** Dataset records follows **
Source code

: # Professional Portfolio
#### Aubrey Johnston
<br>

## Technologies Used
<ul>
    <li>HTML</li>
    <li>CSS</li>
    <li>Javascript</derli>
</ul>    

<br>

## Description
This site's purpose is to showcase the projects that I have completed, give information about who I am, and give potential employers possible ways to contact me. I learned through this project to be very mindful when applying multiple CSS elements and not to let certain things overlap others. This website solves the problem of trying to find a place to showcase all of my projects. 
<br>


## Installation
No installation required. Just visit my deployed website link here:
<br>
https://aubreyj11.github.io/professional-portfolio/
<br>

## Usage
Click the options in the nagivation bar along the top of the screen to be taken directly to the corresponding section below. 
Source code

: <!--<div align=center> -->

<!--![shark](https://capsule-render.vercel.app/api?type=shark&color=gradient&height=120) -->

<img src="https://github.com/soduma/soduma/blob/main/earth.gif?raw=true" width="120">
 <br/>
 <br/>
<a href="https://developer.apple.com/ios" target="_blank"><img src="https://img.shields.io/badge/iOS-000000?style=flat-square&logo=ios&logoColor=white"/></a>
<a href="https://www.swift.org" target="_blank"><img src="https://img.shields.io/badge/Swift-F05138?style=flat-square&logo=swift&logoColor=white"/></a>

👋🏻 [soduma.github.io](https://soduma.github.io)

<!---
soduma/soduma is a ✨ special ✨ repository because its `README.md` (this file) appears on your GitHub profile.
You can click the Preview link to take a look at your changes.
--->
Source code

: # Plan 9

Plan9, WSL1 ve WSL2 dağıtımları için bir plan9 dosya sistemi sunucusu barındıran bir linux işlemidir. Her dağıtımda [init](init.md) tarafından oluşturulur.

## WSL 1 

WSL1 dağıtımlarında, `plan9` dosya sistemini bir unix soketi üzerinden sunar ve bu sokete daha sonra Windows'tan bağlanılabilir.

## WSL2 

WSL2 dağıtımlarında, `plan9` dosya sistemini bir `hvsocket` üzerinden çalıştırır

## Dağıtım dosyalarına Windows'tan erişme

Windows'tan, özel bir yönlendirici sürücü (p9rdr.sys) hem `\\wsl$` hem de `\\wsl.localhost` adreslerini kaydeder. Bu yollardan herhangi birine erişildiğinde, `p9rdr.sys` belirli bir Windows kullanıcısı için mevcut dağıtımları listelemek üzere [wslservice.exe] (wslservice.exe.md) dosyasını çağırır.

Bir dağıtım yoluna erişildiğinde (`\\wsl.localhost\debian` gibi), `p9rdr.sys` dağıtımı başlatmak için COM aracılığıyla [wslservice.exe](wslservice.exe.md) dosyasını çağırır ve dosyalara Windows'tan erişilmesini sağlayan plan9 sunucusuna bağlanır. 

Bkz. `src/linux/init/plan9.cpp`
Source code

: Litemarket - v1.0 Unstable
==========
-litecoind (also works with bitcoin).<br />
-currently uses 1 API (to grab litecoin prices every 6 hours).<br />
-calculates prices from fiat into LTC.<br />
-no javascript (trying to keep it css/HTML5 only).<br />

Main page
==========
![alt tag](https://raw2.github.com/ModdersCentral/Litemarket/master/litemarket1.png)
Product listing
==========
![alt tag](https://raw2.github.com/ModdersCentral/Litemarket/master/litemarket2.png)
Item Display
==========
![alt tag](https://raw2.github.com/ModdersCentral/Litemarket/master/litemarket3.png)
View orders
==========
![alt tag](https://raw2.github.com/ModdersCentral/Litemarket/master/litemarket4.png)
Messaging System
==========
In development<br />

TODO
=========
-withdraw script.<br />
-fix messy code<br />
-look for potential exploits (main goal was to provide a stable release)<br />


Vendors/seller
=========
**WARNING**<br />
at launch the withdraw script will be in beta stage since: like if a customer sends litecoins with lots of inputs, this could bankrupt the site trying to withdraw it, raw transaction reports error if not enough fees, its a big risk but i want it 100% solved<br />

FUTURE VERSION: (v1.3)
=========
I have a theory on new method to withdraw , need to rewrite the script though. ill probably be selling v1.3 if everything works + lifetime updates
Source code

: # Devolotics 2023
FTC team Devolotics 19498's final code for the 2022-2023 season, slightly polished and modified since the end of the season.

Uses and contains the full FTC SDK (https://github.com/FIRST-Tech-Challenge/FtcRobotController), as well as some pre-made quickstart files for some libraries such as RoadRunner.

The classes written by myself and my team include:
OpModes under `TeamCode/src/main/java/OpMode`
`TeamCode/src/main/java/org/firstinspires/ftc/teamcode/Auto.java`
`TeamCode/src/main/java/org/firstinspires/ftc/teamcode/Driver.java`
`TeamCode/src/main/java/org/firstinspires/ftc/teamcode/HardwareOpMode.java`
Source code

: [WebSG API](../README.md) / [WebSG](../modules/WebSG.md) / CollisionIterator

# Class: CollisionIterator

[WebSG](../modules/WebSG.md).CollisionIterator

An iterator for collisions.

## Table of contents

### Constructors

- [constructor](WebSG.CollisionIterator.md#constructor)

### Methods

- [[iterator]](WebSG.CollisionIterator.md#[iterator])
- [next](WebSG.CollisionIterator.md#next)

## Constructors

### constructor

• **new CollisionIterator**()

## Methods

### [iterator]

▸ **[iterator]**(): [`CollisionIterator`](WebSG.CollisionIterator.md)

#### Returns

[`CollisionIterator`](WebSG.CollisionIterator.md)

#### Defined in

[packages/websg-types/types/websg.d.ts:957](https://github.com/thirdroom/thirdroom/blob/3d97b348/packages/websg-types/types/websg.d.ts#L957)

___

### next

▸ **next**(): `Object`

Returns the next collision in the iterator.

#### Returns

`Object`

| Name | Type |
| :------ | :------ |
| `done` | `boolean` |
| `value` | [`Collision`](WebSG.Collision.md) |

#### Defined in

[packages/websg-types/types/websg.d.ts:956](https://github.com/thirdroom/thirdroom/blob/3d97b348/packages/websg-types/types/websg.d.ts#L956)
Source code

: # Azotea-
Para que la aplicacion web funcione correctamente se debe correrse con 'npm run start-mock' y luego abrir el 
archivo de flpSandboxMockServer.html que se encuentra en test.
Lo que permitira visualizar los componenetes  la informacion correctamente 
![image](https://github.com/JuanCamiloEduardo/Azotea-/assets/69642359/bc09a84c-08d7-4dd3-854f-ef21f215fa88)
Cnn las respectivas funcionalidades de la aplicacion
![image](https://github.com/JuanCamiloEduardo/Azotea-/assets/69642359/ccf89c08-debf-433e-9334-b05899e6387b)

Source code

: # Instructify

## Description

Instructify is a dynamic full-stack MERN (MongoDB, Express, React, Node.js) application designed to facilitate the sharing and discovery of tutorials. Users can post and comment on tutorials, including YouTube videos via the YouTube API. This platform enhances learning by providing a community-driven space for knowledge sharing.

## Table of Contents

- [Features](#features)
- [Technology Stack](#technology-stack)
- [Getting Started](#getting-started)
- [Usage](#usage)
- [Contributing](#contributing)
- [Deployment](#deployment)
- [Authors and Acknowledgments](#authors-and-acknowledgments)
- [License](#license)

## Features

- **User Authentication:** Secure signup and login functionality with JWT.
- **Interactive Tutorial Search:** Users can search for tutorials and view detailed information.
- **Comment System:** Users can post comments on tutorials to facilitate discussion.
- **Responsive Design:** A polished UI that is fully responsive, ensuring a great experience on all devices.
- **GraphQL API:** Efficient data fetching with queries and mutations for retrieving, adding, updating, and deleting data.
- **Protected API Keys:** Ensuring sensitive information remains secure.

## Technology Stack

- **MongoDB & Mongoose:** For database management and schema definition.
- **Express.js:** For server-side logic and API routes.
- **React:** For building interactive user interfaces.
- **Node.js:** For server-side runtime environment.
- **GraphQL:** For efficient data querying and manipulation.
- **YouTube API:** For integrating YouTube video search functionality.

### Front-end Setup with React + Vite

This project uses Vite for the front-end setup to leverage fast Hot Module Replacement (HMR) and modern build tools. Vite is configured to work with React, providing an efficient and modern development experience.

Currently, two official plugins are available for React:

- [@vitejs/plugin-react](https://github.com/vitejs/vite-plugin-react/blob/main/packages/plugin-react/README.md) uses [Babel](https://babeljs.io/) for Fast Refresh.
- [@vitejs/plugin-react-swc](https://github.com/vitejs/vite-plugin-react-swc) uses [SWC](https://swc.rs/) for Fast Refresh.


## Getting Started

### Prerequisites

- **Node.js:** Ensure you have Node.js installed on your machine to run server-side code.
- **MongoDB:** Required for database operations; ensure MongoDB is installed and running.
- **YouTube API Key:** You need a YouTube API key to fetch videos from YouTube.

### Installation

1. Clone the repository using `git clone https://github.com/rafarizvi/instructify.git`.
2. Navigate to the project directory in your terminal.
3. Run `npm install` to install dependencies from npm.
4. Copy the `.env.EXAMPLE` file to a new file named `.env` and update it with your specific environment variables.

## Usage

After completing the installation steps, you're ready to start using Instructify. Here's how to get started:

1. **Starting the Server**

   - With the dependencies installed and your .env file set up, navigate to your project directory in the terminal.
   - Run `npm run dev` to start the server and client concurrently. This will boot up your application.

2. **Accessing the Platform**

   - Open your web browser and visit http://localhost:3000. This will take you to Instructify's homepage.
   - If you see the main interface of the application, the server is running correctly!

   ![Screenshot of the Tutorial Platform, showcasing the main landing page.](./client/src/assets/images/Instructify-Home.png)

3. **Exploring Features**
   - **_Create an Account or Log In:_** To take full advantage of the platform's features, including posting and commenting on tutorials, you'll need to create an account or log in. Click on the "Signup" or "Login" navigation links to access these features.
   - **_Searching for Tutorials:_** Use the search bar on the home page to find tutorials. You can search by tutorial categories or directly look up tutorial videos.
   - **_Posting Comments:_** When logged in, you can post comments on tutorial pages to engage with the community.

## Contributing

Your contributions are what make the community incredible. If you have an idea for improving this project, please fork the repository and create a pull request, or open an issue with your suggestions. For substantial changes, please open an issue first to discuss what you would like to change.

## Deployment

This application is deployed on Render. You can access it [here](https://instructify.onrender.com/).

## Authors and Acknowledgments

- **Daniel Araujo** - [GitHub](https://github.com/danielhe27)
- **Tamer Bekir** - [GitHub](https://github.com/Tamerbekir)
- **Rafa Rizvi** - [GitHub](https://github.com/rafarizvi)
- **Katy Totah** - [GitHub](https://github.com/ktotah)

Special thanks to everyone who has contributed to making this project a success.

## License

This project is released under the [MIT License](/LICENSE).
** End of Dataset records **
#### Task:
Copy out precisely the lines from the line with "- [License](#license)" to the line with "- **GraphQL API:**" in the material above, including those two lines and omitting all the rest.

#### Reply to the task:
- [License](#license)

## Features

- **User Authentication:** Secure signup and login functionality with JWT.
- **Interactive Tutorial Search:** Users can search for tutorials and view detailed information.
- **Comment System:** Users can post comments on tutorials to facilitate discussion.
- **Responsive Design:** A polished UI that is fully responsive, ensuring a great experience on all devices.
- **GraphQL API:** Efficient data fetching with queries and mutations for retrieving, adding, updating, and deleting data.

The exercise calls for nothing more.